● **PROBLEM REQUIREMENTS**: How many of the lines below have "nodes" in them? Say the number and nothing more.

* * *

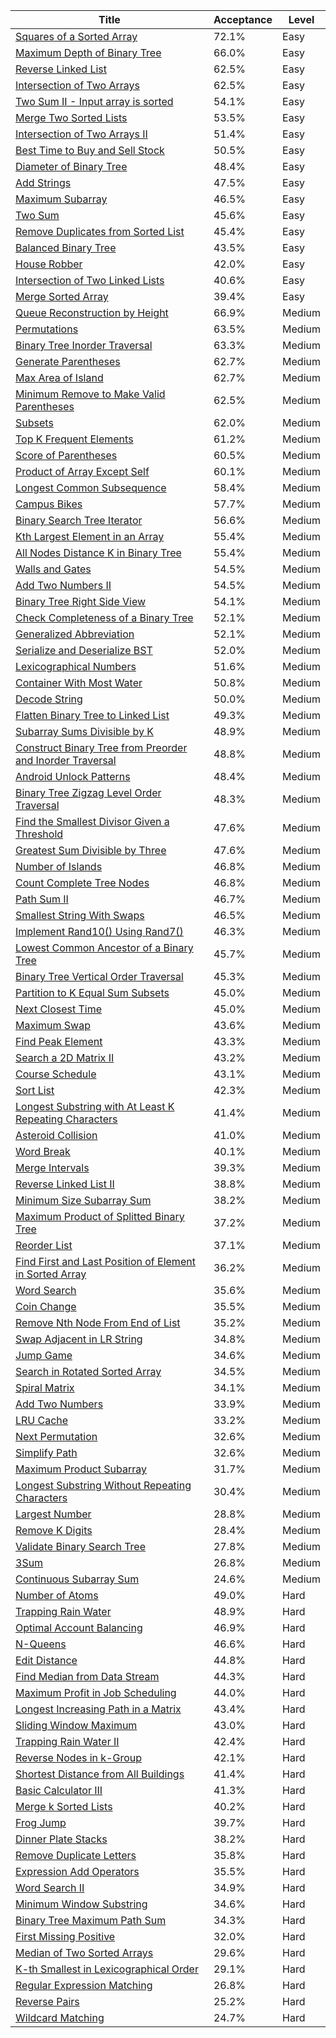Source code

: | Title                                                                                                                                                | Acceptance   | Level   |
|------------------------------------------------------------------------------------------------------------------------------------------------------|--------------|---------|
| [Squares of a Sorted Array](https://leetcode.com/problems/squares-of-a-sorted-array)                                                                 | 72.1%        | Easy    |
| [Maximum Depth of Binary Tree](https://leetcode.com/problems/maximum-depth-of-binary-tree)                                                           | 66.0%        | Easy    |
| [Reverse Linked List](https://leetcode.com/problems/reverse-linked-list)                                                                             | 62.5%        | Easy    |
| [Intersection of Two Arrays](https://leetcode.com/problems/intersection-of-two-arrays)                                                               | 62.5%        | Easy    |
| [Two Sum II - Input array is sorted](https://leetcode.com/problems/two-sum-ii-input-array-is-sorted)                                                 | 54.1%        | Easy    |
| [Merge Two Sorted Lists](https://leetcode.com/problems/merge-two-sorted-lists)                                                                       | 53.5%        | Easy    |
| [Intersection of Two Arrays II](https://leetcode.com/problems/intersection-of-two-arrays-ii)                                                         | 51.4%        | Easy    |
| [Best Time to Buy and Sell Stock](https://leetcode.com/problems/best-time-to-buy-and-sell-stock)                                                     | 50.5%        | Easy    |
| [Diameter of Binary Tree](https://leetcode.com/problems/diameter-of-binary-tree)                                                                     | 48.4%        | Easy    |
| [Add Strings](https://leetcode.com/problems/add-strings)                                                                                             | 47.5%        | Easy    |
| [Maximum Subarray](https://leetcode.com/problems/maximum-subarray)                                                                                   | 46.5%        | Easy    |
| [Two Sum](https://leetcode.com/problems/two-sum)                                                                                                     | 45.6%        | Easy    |
| [Remove Duplicates from Sorted List](https://leetcode.com/problems/remove-duplicates-from-sorted-list)                                               | 45.4%        | Easy    |
| [Balanced Binary Tree](https://leetcode.com/problems/balanced-binary-tree)                                                                           | 43.5%        | Easy    |
| [House Robber](https://leetcode.com/problems/house-robber)                                                                                           | 42.0%        | Easy    |
| [Intersection of Two Linked Lists](https://leetcode.com/problems/intersection-of-two-linked-lists)                                                   | 40.6%        | Easy    |
| [Merge Sorted Array](https://leetcode.com/problems/merge-sorted-array)                                                                               | 39.4%        | Easy    |
| [Queue Reconstruction by Height](https://leetcode.com/problems/queue-reconstruction-by-height)                                                       | 66.9%        | Medium  |
| [Permutations](https://leetcode.com/problems/permutations)                                                                                           | 63.5%        | Medium  |
| [Binary Tree Inorder Traversal](https://leetcode.com/problems/binary-tree-inorder-traversal)                                                         | 63.3%        | Medium  |
| [Generate Parentheses](https://leetcode.com/problems/generate-parentheses)                                                                           | 62.7%        | Medium  |
| [Max Area of Island](https://leetcode.com/problems/max-area-of-island)                                                                               | 62.7%        | Medium  |
| [Minimum Remove to Make Valid Parentheses](https://leetcode.com/problems/minimum-remove-to-make-valid-parentheses)                                   | 62.5%        | Medium  |
| [Subsets](https://leetcode.com/problems/subsets)                                                                                                     | 62.0%        | Medium  |
| [Top K Frequent Elements](https://leetcode.com/problems/top-k-frequent-elements)                                                                     | 61.2%        | Medium  |
| [Score of Parentheses](https://leetcode.com/problems/score-of-parentheses)                                                                           | 60.5%        | Medium  |
| [Product of Array Except Self](https://leetcode.com/problems/product-of-array-except-self)                                                           | 60.1%        | Medium  |
| [Longest Common Subsequence](https://leetcode.com/problems/longest-common-subsequence)                                                               | 58.4%        | Medium  |
| [Campus Bikes](https://leetcode.com/problems/campus-bikes)                                                                                           | 57.7%        | Medium  |
| [Binary Search Tree Iterator](https://leetcode.com/problems/binary-search-tree-iterator)                                                             | 56.6%        | Medium  |
| [Kth Largest Element in an Array](https://leetcode.com/problems/kth-largest-element-in-an-array)                                                     | 55.4%        | Medium  |
| [All Nodes Distance K in Binary Tree](https://leetcode.com/problems/all-nodes-distance-k-in-binary-tree)                                             | 55.4%        | Medium  |
| [Walls and Gates](https://leetcode.com/problems/walls-and-gates)                                                                                     | 54.5%        | Medium  |
| [Add Two Numbers II](https://leetcode.com/problems/add-two-numbers-ii)                                                                               | 54.5%        | Medium  |
| [Binary Tree Right Side View](https://leetcode.com/problems/binary-tree-right-side-view)                                                             | 54.1%        | Medium  |
| [Check Completeness of a Binary Tree](https://leetcode.com/problems/check-completeness-of-a-binary-tree)                                             | 52.1%        | Medium  |
| [Generalized Abbreviation](https://leetcode.com/problems/generalized-abbreviation)                                                                   | 52.1%        | Medium  |
| [Serialize and Deserialize BST](https://leetcode.com/problems/serialize-and-deserialize-bst)                                                         | 52.0%        | Medium  |
| [Lexicographical Numbers](https://leetcode.com/problems/lexicographical-numbers)                                                                     | 51.6%        | Medium  |
| [Container With Most Water](https://leetcode.com/problems/container-with-most-water)                                                                 | 50.8%        | Medium  |
| [Decode String](https://leetcode.com/problems/decode-string)                                                                                         | 50.0%        | Medium  |
| [Flatten Binary Tree to Linked List](https://leetcode.com/problems/flatten-binary-tree-to-linked-list)                                               | 49.3%        | Medium  |
| [Subarray Sums Divisible by K](https://leetcode.com/problems/subarray-sums-divisible-by-k)                                                           | 48.9%        | Medium  |
| [Construct Binary Tree from Preorder and Inorder Traversal](https://leetcode.com/problems/construct-binary-tree-from-preorder-and-inorder-traversal) | 48.8%        | Medium  |
| [Android Unlock Patterns](https://leetcode.com/problems/android-unlock-patterns)                                                                     | 48.4%        | Medium  |
| [Binary Tree Zigzag Level Order Traversal](https://leetcode.com/problems/binary-tree-zigzag-level-order-traversal)                                   | 48.3%        | Medium  |
| [Find the Smallest Divisor Given a Threshold](https://leetcode.com/problems/find-the-smallest-divisor-given-a-threshold)                             | 47.6%        | Medium  |
| [Greatest Sum Divisible by Three](https://leetcode.com/problems/greatest-sum-divisible-by-three)                                                     | 47.6%        | Medium  |
| [Number of Islands](https://leetcode.com/problems/number-of-islands)                                                                                 | 46.8%        | Medium  |
| [Count Complete Tree Nodes](https://leetcode.com/problems/count-complete-tree-nodes)                                                                 | 46.8%        | Medium  |
| [Path Sum II](https://leetcode.com/problems/path-sum-ii)                                                                                             | 46.7%        | Medium  |
| [Smallest String With Swaps](https://leetcode.com/problems/smallest-string-with-swaps)                                                               | 46.5%        | Medium  |
| [Implement Rand10() Using Rand7()](https://leetcode.com/problems/implement-rand10-using-rand7)                                                       | 46.3%        | Medium  |
| [Lowest Common Ancestor of a Binary Tree](https://leetcode.com/problems/lowest-common-ancestor-of-a-binary-tree)                                     | 45.7%        | Medium  |
| [Binary Tree Vertical Order Traversal](https://leetcode.com/problems/binary-tree-vertical-order-traversal)                                           | 45.3%        | Medium  |
| [Partition to K Equal Sum Subsets](https://leetcode.com/problems/partition-to-k-equal-sum-subsets)                                                   | 45.0%        | Medium  |
| [Next Closest Time](https://leetcode.com/problems/next-closest-time)                                                                                 | 45.0%        | Medium  |
| [Maximum Swap](https://leetcode.com/problems/maximum-swap)                                                                                           | 43.6%        | Medium  |
| [Find Peak Element](https://leetcode.com/problems/find-peak-element)                                                                                 | 43.3%        | Medium  |
| [Search a 2D Matrix II](https://leetcode.com/problems/search-a-2d-matrix-ii)                                                                         | 43.2%        | Medium  |
| [Course Schedule](https://leetcode.com/problems/course-schedule)                                                                                     | 43.1%        | Medium  |
| [Sort List](https://leetcode.com/problems/sort-list)                                                                                                 | 42.3%        | Medium  |
| [Longest Substring with At Least K Repeating Characters](https://leetcode.com/problems/longest-substring-with-at-least-k-repeating-characters)       | 41.4%        | Medium  |
| [Asteroid Collision](https://leetcode.com/problems/asteroid-collision)                                                                               | 41.0%        | Medium  |
| [Word Break](https://leetcode.com/problems/word-break)                                                                                               | 40.1%        | Medium  |
| [Merge Intervals](https://leetcode.com/problems/merge-intervals)                                                                                     | 39.3%        | Medium  |
| [Reverse Linked List II](https://leetcode.com/problems/reverse-linked-list-ii)                                                                       | 38.8%        | Medium  |
| [Minimum Size Subarray Sum](https://leetcode.com/problems/minimum-size-subarray-sum)                                                                 | 38.2%        | Medium  |
| [Maximum Product of Splitted Binary Tree](https://leetcode.com/problems/maximum-product-of-splitted-binary-tree)                                     | 37.2%        | Medium  |
| [Reorder List](https://leetcode.com/problems/reorder-list)                                                                                           | 37.1%        | Medium  |
| [Find First and Last Position of Element in Sorted Array](https://leetcode.com/problems/find-first-and-last-position-of-element-in-sorted-array)     | 36.2%        | Medium  |
| [Word Search](https://leetcode.com/problems/word-search)                                                                                             | 35.6%        | Medium  |
| [Coin Change](https://leetcode.com/problems/coin-change)                                                                                             | 35.5%        | Medium  |
| [Remove Nth Node From End of List](https://leetcode.com/problems/remove-nth-node-from-end-of-list)                                                   | 35.2%        | Medium  |
| [Swap Adjacent in LR String](https://leetcode.com/problems/swap-adjacent-in-lr-string)                                                               | 34.8%        | Medium  |
| [Jump Game](https://leetcode.com/problems/jump-game)                                                                                                 | 34.6%        | Medium  |
| [Search in Rotated Sorted Array](https://leetcode.com/problems/search-in-rotated-sorted-array)                                                       | 34.5%        | Medium  |
| [Spiral Matrix](https://leetcode.com/problems/spiral-matrix)                                                                                         | 34.1%        | Medium  |
| [Add Two Numbers](https://leetcode.com/problems/add-two-numbers)                                                                                     | 33.9%        | Medium  |
| [LRU Cache](https://leetcode.com/problems/lru-cache)                                                                                                 | 33.2%        | Medium  |
| [Next Permutation](https://leetcode.com/problems/next-permutation)                                                                                   | 32.6%        | Medium  |
| [Simplify Path](https://leetcode.com/problems/simplify-path)                                                                                         | 32.6%        | Medium  |
| [Maximum Product Subarray](https://leetcode.com/problems/maximum-product-subarray)                                                                   | 31.7%        | Medium  |
| [Longest Substring Without Repeating Characters](https://leetcode.com/problems/longest-substring-without-repeating-characters)                       | 30.4%        | Medium  |
| [Largest Number](https://leetcode.com/problems/largest-number)                                                                                       | 28.8%        | Medium  |
| [Remove K Digits](https://leetcode.com/problems/remove-k-digits)                                                                                     | 28.4%        | Medium  |
| [Validate Binary Search Tree](https://leetcode.com/problems/validate-binary-search-tree)                                                             | 27.8%        | Medium  |
| [3Sum](https://leetcode.com/problems/3sum)                                                                                                           | 26.8%        | Medium  |
| [Continuous Subarray Sum](https://leetcode.com/problems/continuous-subarray-sum)                                                                     | 24.6%        | Medium  |
| [Number of Atoms](https://leetcode.com/problems/number-of-atoms)                                                                                     | 49.0%        | Hard    |
| [Trapping Rain Water](https://leetcode.com/problems/trapping-rain-water)                                                                             | 48.9%        | Hard    |
| [Optimal Account Balancing](https://leetcode.com/problems/optimal-account-balancing)                                                                 | 46.9%        | Hard    |
| [N-Queens](https://leetcode.com/problems/n-queens)                                                                                                   | 46.6%        | Hard    |
| [Edit Distance](https://leetcode.com/problems/edit-distance)                                                                                         | 44.8%        | Hard    |
| [Find Median from Data Stream](https://leetcode.com/problems/find-median-from-data-stream)                                                           | 44.3%        | Hard    |
| [Maximum Profit in Job Scheduling](https://leetcode.com/problems/maximum-profit-in-job-scheduling)                                                   | 44.0%        | Hard    |
| [Longest Increasing Path in a Matrix](https://leetcode.com/problems/longest-increasing-path-in-a-matrix)                                             | 43.4%        | Hard    |
| [Sliding Window Maximum](https://leetcode.com/problems/sliding-window-maximum)                                                                       | 43.0%        | Hard    |
| [Trapping Rain Water II](https://leetcode.com/problems/trapping-rain-water-ii)                                                                       | 42.4%        | Hard    |
| [Reverse Nodes in k-Group](https://leetcode.com/problems/reverse-nodes-in-k-group)                                                                   | 42.1%        | Hard    |
| [Shortest Distance from All Buildings](https://leetcode.com/problems/shortest-distance-from-all-buildings)                                           | 41.4%        | Hard    |
| [Basic Calculator III](https://leetcode.com/problems/basic-calculator-iii)                                                                           | 41.3%        | Hard    |
| [Merge k Sorted Lists](https://leetcode.com/problems/merge-k-sorted-lists)                                                                           | 40.2%        | Hard    |
| [Frog Jump](https://leetcode.com/problems/frog-jump)                                                                                                 | 39.7%        | Hard    |
| [Dinner Plate Stacks](https://leetcode.com/problems/dinner-plate-stacks)                                                                             | 38.2%        | Hard    |
| [Remove Duplicate Letters](https://leetcode.com/problems/remove-duplicate-letters)                                                                   | 35.8%        | Hard    |
| [Expression Add Operators](https://leetcode.com/problems/expression-add-operators)                                                                   | 35.5%        | Hard    |
| [Word Search II](https://leetcode.com/problems/word-search-ii)                                                                                       | 34.9%        | Hard    |
| [Minimum Window Substring](https://leetcode.com/problems/minimum-window-substring)                                                                   | 34.6%        | Hard    |
| [Binary Tree Maximum Path Sum](https://leetcode.com/problems/binary-tree-maximum-path-sum)                                                           | 34.3%        | Hard    |
| [First Missing Positive](https://leetcode.com/problems/first-missing-positive)                                                                       | 32.0%        | Hard    |
| [Median of Two Sorted Arrays](https://leetcode.com/problems/median-of-two-sorted-arrays)                                                             | 29.6%        | Hard    |
| [K-th Smallest in Lexicographical Order](https://leetcode.com/problems/k-th-smallest-in-lexicographical-order)                                       | 29.1%        | Hard    |
| [Regular Expression Matching](https://leetcode.com/problems/regular-expression-matching)                                                             | 26.8%        | Hard    |
| [Reverse Pairs](https://leetcode.com/problems/reverse-pairs)                                                                                         | 25.2%        | Hard    |
| [Wildcard Matching](https://leetcode.com/problems/wildcard-matching)                                                                                 | 24.7%        | Hard    |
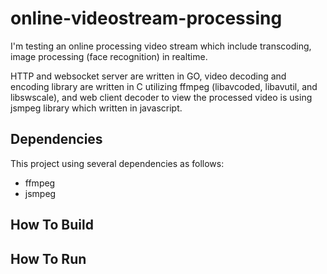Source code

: # online-videostream-processing
I'm testing an online processing video stream which include transcoding, image processing (face recognition) in realtime. 

HTTP and websocket server are written in GO, video decoding and encoding library are written in C utilizing ffmpeg (libavcoded, libavutil, and libswscale), and web client decoder to view the processed video is using jsmpeg library which written in javascript.

## Dependencies
This project using several dependencies as follows:
- ffmpeg
- jsmpeg

## How To Build

## How To Run
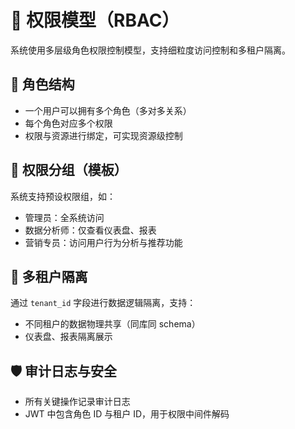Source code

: # 🔐 权限模型（RBAC）

系统使用多层级角色权限控制模型，支持细粒度访问控制和多租户隔离。

## 👤 角色结构

- 一个用户可以拥有多个角色（多对多关系）
- 每个角色对应多个权限
- 权限与资源进行绑定，可实现资源级控制

## 🧩 权限分组（模板）

系统支持预设权限组，如：

- 管理员：全系统访问
- 数据分析师：仅查看仪表盘、报表
- 营销专员：访问用户行为分析与推荐功能

## 🏢 多租户隔离

通过 `tenant_id` 字段进行数据逻辑隔离，支持：

- 不同租户的数据物理共享（同库同 schema）
- 仪表盘、报表隔离展示

## 🛡 审计日志与安全

- 所有关键操作记录审计日志
- JWT 中包含角色 ID 与租户 ID，用于权限中间件解码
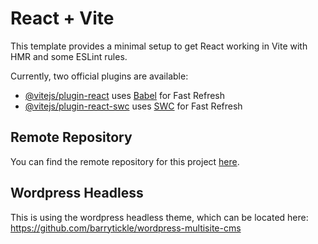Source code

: # React + Vite

This template provides a minimal setup to get React working in Vite with HMR and some ESLint rules.

Currently, two official plugins are available:

- [@vitejs/plugin-react](https://github.com/vitejs/vite-plugin-react/blob/main/packages/plugin-react/README.md) uses [Babel](https://babeljs.io/) for Fast Refresh
- [@vitejs/plugin-react-swc](https://github.com/vitejs/vite-plugin-react-swc) uses [SWC](https://swc.rs/) for Fast Refresh

## Remote Repository

You can find the remote repository for this project [here](https://github.com/barrytickle/portfolio-react-wordpres).

## Wordpress Headless

This is using the wordpress headless theme, which can be located here: https://github.com/barrytickle/wordpress-multisite-cms
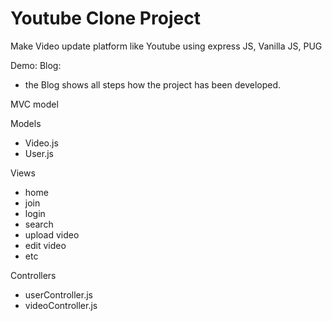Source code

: # Youtube Clone Project

Make Video update platform like Youtube using express JS, Vanilla JS, PUG

Demo:
Blog:

- the Blog shows all steps how the project has been developed.

MVC model

Models

- Video.js
- User.js

Views

- home
- join
- login
- search
- upload video
- edit video
- etc

Controllers

- userController.js
- videoController.js
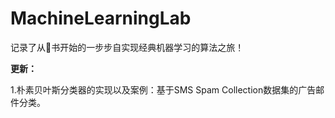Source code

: # MachineLearningLab
记录了从🍉书开始的一步步自实现经典机器学习的算法之旅！

**更新：**

1.朴素贝叶斯分类器的实现以及案例：基于SMS Spam Collection数据集的广告邮件分类。
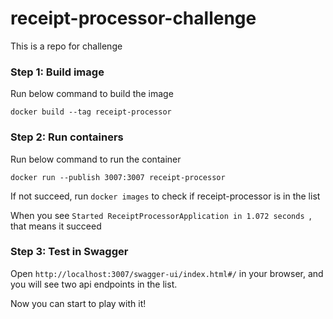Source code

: # receipt-processor-challenge
This is a repo for challenge

### Step 1: Build image
Run below command to build the image

`docker build --tag receipt-processor`

### Step 2: Run containers
Run below command to run the container

`docker run --publish 3007:3007 receipt-processor`

If not succeed, run `docker images` to check if receipt-processor is in the list

When you see `Started ReceiptProcessorApplication in 1.072 seconds `, that means it succeed

### Step 3: Test in Swagger
Open `http://localhost:3007/swagger-ui/index.html#/` in your browser, and you will see two api endpoints in the list.

Now you can start to play with it!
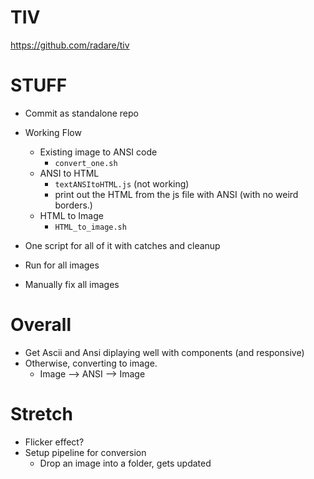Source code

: 
# TIV
https://github.com/radare/tiv



# STUFF

- Commit as standalone repo
- Working Flow
    - Existing image to ANSI code 
        - `convert_one.sh`
    - ANSI to HTML 
        - `textANSItoHTML.js` (not working)
        - print out the HTML from the js file with ANSI (with no weird borders.)
    - HTML to Image
        - `HTML_to_image.sh`

- One script for all of it with catches and cleanup
- Run for all images 
- Manually fix all images





# Overall
- Get Ascii and Ansi diplaying well with components (and responsive)
- Otherwise, converting to image.
    - Image --> ANSI --> Image


# Stretch
- Flicker effect?
- Setup pipeline for conversion
    - Drop an image into a folder, gets updated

* * *

● **RESULT FOR THIS TASK**: 3